I just learned to read in Korean, but I do it on an elementary level. I am able to read menus fairly well, and I am beginning to learn my students' Korean names. The most common family names in my school are 김 (Kim), 박 (Park), 정 (Jeong), and 이 (Lee, pronounced 'ee'). Reading has been a great help, but the language barrier is still a source of stress. It's extremely stressful to mime a gesture to somebody who has no clue as to what you are trying to convey, especially when you need something, or you are trying to tell them something important. And I feel like an idiot when I tirelessly do what amounts to waving my arms in the face of somebody who speaks an unfamiliar language. Before moving to Korea, I've always thought my hand gestures were good, and that I was prepared. I've always done well in Charades and Guesstures with my friends back home, but apparently, Koreans have never played it. Miming has only been consistently effective in causing Koreans to shake their heads while giving me a weird look.

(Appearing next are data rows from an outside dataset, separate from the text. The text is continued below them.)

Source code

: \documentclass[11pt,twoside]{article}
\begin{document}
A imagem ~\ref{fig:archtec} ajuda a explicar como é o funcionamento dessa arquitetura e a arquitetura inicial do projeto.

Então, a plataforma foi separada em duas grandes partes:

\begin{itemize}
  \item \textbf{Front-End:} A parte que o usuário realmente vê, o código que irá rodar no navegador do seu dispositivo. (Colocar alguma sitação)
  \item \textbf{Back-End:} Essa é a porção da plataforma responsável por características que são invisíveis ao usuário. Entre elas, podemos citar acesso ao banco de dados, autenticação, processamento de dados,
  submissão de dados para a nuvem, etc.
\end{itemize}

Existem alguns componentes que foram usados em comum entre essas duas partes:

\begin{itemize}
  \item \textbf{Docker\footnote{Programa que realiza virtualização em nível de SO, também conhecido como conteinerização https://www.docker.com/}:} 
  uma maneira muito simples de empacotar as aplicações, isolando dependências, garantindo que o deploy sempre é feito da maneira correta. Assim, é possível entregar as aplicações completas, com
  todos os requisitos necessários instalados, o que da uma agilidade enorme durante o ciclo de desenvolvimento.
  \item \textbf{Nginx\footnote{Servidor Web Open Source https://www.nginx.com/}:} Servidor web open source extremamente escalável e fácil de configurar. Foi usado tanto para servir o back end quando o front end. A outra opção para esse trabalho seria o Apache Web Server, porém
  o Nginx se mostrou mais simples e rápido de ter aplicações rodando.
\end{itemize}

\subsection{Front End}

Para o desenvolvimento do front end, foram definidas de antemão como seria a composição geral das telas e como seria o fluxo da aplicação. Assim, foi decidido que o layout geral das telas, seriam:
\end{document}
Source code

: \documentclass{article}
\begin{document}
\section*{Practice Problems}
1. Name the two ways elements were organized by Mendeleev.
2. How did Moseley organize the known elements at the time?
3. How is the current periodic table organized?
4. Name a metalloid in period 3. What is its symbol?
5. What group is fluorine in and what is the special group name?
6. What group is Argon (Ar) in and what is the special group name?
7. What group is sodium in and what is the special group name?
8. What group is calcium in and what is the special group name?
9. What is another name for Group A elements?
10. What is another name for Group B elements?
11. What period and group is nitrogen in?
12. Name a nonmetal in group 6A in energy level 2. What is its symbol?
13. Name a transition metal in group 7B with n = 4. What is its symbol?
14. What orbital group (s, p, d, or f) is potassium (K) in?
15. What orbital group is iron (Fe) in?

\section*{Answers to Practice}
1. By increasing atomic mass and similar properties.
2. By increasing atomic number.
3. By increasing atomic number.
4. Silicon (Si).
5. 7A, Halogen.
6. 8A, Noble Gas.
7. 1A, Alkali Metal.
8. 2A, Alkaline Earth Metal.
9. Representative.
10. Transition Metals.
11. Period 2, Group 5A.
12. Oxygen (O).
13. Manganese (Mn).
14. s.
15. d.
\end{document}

Here in Korea, they have what is called K-pop. I pride myself in my taste in music, and the fact that I am able to remain oblivious to all that is popular and horrid, but remaining oblivious to K-pop is impossible. It's everywhere, and the songs are all extremely catchy, and when you are not careful, you will find yourself singing them. Whenever I do so, I usually go to the bathroom and drink Listerine. K-pop goes against everything I stand for musically. I'll give you an idea of what I am up against. You'll get the full effect if you play all of the videos at the same time. Some of you may actually like it.
Don't get me wrong, I love Korea. And for all of you potential teachers who are on the fence, don't allow this to discourage you. Korea is awesome. It's simply human nature to miss home. And I am beginning to do so at the moment.